___ DATA FOR PROCESSING ___
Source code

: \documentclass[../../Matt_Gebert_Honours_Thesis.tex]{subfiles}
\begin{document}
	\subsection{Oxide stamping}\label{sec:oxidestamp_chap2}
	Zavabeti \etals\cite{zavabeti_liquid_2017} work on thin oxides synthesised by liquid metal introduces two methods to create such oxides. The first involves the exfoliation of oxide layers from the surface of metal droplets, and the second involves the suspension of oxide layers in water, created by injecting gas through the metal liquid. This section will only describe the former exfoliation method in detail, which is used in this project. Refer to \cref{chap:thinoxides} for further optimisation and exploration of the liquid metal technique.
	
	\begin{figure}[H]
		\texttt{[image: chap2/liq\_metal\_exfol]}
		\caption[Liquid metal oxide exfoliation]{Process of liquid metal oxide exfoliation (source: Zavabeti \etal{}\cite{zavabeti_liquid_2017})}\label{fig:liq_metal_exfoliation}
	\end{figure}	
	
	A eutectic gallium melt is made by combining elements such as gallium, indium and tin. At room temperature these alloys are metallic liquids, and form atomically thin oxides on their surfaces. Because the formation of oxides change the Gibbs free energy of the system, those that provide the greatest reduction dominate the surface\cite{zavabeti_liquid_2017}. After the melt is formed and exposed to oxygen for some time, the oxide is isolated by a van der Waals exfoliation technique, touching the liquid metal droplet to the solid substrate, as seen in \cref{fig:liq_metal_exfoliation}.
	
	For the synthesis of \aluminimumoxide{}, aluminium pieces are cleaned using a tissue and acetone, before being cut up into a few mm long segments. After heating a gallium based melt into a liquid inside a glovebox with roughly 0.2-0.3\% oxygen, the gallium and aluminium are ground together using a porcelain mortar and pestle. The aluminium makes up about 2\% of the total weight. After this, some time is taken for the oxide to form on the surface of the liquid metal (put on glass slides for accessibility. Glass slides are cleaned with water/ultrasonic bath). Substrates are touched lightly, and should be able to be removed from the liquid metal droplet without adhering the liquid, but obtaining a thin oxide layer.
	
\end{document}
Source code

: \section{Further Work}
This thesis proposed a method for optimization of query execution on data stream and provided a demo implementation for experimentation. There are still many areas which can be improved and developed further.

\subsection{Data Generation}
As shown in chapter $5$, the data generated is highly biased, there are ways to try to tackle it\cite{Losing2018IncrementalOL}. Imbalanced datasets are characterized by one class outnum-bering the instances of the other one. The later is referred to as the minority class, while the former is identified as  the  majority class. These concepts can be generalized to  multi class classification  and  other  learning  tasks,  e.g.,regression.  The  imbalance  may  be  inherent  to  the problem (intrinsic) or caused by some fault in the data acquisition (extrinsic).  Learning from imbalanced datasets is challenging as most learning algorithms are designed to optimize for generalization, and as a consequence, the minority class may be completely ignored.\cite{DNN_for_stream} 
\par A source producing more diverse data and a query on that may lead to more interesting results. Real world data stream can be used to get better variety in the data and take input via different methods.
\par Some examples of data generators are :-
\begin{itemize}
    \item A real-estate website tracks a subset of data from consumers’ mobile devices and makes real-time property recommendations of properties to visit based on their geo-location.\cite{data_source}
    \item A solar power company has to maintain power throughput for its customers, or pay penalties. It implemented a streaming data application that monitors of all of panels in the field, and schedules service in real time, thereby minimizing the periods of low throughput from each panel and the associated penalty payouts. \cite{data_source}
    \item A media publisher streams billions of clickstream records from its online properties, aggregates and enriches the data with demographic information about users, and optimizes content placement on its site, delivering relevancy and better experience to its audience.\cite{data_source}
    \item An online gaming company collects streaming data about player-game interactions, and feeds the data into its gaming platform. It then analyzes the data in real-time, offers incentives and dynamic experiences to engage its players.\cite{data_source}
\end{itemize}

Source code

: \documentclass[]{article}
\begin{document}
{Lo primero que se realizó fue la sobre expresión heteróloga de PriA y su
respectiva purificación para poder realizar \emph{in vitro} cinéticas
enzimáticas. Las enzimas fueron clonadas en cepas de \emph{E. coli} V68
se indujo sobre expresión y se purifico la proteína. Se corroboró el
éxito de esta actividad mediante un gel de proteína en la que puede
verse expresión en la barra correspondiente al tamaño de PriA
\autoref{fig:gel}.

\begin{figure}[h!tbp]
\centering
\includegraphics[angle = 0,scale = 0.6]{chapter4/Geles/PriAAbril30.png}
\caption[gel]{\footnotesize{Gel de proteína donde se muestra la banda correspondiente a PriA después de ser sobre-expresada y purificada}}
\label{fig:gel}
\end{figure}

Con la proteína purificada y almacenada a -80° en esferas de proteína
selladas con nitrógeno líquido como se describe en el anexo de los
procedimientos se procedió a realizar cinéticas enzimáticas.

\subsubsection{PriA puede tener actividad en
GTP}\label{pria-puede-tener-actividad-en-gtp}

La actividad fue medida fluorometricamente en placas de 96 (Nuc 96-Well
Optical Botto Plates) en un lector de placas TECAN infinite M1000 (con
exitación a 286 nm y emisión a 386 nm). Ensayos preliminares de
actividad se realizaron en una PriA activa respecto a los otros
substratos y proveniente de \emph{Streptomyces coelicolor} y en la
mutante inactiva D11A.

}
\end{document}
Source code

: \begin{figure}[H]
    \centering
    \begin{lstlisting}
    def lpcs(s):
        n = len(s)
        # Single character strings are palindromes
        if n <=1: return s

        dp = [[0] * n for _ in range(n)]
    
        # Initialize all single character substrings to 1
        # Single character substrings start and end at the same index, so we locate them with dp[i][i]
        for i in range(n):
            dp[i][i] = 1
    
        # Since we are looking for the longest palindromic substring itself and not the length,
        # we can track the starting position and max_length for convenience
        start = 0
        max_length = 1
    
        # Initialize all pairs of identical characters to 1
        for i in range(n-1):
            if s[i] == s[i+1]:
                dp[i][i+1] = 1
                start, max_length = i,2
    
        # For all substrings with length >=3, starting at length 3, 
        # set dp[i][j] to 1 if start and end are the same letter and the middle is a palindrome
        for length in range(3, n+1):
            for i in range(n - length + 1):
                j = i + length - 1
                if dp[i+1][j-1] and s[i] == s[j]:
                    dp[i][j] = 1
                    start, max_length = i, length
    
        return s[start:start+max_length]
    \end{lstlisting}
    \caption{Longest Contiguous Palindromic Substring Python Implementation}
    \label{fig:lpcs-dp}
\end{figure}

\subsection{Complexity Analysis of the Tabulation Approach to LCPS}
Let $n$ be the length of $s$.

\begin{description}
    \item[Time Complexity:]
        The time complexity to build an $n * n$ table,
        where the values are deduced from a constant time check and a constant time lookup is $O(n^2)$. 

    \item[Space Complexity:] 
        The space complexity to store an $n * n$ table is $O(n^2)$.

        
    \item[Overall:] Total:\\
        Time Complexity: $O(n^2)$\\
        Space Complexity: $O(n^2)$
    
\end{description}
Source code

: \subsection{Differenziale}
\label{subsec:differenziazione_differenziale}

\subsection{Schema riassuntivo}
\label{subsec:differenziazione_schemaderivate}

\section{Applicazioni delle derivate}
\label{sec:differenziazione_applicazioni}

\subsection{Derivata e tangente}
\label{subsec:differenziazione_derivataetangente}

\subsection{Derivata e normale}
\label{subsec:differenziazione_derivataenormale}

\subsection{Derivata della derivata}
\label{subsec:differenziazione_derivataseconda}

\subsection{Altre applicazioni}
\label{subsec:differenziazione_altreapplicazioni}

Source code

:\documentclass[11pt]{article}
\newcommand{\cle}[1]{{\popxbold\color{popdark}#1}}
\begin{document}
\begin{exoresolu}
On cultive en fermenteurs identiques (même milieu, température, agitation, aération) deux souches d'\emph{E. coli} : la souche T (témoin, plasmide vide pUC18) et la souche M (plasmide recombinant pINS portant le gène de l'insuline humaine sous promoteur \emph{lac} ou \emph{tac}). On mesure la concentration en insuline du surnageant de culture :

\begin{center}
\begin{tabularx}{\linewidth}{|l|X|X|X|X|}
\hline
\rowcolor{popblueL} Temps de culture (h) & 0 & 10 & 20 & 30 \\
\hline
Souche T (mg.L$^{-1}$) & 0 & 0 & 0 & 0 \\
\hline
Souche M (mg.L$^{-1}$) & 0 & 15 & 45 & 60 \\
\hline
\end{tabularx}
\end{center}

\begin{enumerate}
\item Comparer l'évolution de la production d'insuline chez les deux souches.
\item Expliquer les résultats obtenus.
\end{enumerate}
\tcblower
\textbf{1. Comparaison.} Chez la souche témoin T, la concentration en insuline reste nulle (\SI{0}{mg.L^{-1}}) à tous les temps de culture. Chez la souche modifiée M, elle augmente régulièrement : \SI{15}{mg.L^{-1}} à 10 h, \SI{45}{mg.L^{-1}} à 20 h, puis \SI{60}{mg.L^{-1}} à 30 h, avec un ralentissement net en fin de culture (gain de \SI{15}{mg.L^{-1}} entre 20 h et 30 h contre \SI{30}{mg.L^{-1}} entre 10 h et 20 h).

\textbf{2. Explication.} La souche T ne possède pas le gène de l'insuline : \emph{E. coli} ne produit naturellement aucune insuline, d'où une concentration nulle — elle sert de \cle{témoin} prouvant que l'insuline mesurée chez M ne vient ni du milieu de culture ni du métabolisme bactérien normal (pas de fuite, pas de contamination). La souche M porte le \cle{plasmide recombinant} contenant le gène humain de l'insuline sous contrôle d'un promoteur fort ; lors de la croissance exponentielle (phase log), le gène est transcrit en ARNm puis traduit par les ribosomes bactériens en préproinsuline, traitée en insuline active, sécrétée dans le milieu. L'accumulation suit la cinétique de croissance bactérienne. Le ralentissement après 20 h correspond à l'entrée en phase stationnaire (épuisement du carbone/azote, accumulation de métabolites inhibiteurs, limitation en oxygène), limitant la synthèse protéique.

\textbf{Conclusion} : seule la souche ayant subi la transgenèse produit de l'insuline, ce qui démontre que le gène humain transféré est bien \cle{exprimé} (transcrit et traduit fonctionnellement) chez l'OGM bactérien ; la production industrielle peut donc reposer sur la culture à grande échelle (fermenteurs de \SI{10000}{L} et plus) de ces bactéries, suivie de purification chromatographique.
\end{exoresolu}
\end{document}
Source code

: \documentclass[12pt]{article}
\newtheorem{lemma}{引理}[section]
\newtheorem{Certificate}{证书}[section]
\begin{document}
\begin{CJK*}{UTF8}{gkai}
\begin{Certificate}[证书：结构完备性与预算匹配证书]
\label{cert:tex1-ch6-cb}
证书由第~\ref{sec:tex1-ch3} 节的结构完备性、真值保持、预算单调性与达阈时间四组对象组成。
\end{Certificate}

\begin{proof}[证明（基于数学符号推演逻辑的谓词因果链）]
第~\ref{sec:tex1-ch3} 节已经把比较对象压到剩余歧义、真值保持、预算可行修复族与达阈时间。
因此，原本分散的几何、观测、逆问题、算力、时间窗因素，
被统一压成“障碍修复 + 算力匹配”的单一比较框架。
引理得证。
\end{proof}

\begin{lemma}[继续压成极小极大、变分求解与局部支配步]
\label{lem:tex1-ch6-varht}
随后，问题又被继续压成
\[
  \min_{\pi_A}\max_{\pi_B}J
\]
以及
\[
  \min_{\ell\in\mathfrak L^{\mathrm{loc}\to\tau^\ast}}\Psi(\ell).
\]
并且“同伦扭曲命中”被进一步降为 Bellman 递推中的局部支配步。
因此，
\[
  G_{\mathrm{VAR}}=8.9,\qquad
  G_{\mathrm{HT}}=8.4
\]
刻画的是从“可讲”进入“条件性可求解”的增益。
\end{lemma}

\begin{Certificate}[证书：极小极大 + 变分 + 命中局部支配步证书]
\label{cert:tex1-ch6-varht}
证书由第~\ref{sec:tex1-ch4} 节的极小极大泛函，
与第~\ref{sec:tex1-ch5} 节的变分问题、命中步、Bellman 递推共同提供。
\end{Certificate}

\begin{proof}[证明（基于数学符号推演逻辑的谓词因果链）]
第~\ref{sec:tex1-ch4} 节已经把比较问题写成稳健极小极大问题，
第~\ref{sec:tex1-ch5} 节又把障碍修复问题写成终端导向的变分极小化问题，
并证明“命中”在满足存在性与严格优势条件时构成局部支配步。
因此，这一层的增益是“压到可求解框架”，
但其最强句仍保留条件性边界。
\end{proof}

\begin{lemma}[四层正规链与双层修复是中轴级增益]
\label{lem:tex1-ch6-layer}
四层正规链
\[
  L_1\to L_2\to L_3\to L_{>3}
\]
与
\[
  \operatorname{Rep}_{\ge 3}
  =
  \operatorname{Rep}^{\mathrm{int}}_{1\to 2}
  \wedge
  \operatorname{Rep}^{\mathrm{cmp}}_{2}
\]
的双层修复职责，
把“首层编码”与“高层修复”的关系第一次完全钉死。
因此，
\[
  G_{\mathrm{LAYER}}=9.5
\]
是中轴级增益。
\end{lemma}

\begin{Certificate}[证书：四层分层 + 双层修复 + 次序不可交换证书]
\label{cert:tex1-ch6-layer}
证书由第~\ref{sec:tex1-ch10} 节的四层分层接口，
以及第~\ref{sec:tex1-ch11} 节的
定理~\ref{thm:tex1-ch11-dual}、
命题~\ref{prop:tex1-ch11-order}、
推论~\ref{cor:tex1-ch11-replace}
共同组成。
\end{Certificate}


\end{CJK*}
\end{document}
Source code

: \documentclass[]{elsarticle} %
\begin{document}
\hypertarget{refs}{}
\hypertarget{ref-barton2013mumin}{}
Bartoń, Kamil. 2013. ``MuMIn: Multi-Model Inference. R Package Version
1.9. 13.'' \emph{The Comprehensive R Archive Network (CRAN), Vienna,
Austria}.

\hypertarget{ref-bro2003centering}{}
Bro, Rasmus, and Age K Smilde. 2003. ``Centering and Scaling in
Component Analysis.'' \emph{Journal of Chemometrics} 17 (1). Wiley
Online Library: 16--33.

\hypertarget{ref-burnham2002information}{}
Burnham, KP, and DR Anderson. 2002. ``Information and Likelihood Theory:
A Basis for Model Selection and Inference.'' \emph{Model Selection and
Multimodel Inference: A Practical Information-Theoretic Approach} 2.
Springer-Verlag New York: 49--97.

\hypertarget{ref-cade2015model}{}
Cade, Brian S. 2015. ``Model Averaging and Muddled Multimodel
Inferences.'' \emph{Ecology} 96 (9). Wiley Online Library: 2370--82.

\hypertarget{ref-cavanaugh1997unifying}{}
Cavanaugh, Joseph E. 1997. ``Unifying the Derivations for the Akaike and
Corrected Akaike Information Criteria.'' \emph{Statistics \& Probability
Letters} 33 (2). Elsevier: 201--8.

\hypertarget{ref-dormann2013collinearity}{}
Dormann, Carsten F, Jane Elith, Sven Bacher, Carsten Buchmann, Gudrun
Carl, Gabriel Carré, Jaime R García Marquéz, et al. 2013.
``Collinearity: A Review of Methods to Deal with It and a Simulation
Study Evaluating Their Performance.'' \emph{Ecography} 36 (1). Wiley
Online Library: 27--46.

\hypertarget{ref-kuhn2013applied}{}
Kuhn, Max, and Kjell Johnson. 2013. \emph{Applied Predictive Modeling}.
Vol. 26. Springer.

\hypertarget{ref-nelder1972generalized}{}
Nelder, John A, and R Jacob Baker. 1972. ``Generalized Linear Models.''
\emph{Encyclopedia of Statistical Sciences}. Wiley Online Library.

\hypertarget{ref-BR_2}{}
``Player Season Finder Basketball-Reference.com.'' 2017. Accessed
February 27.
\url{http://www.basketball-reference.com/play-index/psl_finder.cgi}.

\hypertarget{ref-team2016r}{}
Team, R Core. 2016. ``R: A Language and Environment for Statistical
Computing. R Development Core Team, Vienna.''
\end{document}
___
Figure out how many lines of the data above include "streaming", then give the number and nothing more.

▶ [WRITTEN RESPONSE]:
2